--- BRIEF ---
Print out the records below with nothing altered.
^^^^
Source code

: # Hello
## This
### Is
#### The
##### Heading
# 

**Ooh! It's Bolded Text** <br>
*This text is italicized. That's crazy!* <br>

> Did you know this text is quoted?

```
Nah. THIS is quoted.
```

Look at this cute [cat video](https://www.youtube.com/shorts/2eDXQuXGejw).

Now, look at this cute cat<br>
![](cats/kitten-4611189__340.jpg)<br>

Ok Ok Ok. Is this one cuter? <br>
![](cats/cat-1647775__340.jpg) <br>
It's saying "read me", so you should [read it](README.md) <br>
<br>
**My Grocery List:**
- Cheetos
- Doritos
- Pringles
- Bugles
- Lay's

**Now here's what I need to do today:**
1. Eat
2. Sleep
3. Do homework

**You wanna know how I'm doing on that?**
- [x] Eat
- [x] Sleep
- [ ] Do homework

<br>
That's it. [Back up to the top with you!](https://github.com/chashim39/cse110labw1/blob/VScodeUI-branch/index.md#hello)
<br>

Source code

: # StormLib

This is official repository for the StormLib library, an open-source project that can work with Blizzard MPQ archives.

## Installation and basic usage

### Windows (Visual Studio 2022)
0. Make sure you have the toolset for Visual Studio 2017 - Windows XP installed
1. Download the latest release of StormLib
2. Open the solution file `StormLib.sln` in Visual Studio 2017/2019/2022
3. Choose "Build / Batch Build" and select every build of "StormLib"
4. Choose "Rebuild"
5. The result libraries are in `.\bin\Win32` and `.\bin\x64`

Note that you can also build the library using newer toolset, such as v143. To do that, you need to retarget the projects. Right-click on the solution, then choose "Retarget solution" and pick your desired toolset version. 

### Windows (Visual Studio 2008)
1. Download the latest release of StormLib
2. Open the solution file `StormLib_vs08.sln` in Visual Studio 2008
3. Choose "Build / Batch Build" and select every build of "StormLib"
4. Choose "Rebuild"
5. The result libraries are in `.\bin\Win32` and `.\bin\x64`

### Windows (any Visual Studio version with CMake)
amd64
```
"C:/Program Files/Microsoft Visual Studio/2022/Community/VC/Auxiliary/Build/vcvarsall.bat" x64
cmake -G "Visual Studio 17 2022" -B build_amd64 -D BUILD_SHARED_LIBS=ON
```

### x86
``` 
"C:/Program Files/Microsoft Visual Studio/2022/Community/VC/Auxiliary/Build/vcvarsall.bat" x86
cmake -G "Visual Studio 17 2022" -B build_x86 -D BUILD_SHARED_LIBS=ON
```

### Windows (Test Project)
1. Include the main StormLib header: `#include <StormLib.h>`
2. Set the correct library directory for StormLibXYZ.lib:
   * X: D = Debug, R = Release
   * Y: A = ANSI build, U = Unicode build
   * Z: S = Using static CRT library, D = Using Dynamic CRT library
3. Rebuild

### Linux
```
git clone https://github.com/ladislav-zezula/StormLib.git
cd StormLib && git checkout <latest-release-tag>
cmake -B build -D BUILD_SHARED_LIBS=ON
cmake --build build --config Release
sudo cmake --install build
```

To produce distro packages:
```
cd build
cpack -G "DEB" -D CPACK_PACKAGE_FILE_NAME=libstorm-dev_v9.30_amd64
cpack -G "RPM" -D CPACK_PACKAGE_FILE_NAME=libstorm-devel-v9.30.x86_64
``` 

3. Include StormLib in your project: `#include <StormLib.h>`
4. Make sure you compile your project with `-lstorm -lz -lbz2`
^^^^
--- TASK RESULT ---
Source code

: # Hello
## This
### Is
#### The
##### Heading
# 

**Ooh! It's Bolded Text** <br>
*This text is italicized. That's crazy!* <br>

> Did you know this text is quoted?

```
Nah. THIS is quoted.
```

Look at this cute [cat video](https://www.youtube.com/shorts/2eDXQuXGejw).

Now, look at this cute cat<br>
![](cats/kitten-4611189__340.jpg)<br>

Ok Ok Ok. Is this one cuter? <br>
![](cats/cat-1647775__340.jpg) <br>
It's saying "read me", so you should [read it](README.md) <br>
<br>
**My Grocery List:**
- Cheetos
- Doritos
- Pringles
- Bugles
- Lay's

**Now here's what I need to do today:**
1. Eat
2. Sleep
3. Do homework

**You wanna know how I'm doing on that?**
- [x] Eat
- [x] Sleep
- [ ] Do homework

<br>
That's it. [Back up to the top with you!](https://github.com/chashim39/cse110labw1/blob/VScodeUI-branch/index.md#hello)
<br>

Source code

: # StormLib

This is official repository for the StormLib library, an open-source project that can work with Blizzard MPQ archives.

## Installation and basic usage

### Windows (Visual Studio 2022)
0. Make sure you have the toolset for Visual Studio 2017 - Windows XP installed
1. Download the latest release of StormLib
2. Open the solution file `StormLib.sln` in Visual Studio 2017/2019/2022
3. Choose "Build / Batch Build" and select every build of "StormLib"
4. Choose "Rebuild"
5. The result libraries are in `.\bin\Win32` and `.\bin\x64`

Note that you can also build the library using newer toolset, such as v143. To do that, you need to retarget the projects. Right-click on the solution, then choose "Retarget solution" and pick your desired toolset version. 

### Windows (Visual Studio 2008)
1. Download the latest release of StormLib
2. Open the solution file `StormLib_vs08.sln` in Visual Studio 2008
3. Choose "Build / Batch Build" and select every build of "StormLib"
4. Choose "Rebuild"
5. The result libraries are in `.\bin\Win32` and `.\bin\x64`

### Windows (any Visual Studio version with CMake)
amd64
```
"C:/Program Files/Microsoft Visual Studio/2022/Community/VC/Auxiliary/Build/vcvarsall.bat" x64
cmake -G "Visual Studio 17 2022" -B build_amd64 -D BUILD_SHARED_LIBS=ON
```

### x86
``` 
"C:/Program Files/Microsoft Visual Studio/2022/Community/VC/Auxiliary/Build/vcvarsall.bat" x86
cmake -G "Visual Studio 17 2022" -B build_x86 -D BUILD_SHARED_LIBS=ON
```

### Windows (Test Project)
1. Include the main StormLib header: `#include <StormLib.h>`
2. Set the correct library directory for StormLibXYZ.lib:
   * X: D = Debug, R = Release
   * Y: A = ANSI build, U = Unicode build
   * Z: S = Using static CRT library, D = Using Dynamic CRT library
3. Rebuild

### Linux
```
git clone https://github.com/ladislav-zezula/StormLib.git
cd StormLib && git checkout <latest-release-tag>
cmake -B build -D BUILD_SHARED_LIBS=ON
cmake --build build --config Release
sudo cmake --install build
```

To produce distro packages:
```
cd build
cpack -G "DEB" -D CPACK_PACKAGE_FILE_NAME=libstorm-dev_v9.30_amd64
cpack -G "RPM" -D CPACK_PACKAGE_FILE_NAME=libstorm-devel-v9.30.x86_64
``` 

3. Include StormLib in your project: `#include <StormLib.h>`
4. Make sure you compile your project with `-lstorm -lz -lbz2`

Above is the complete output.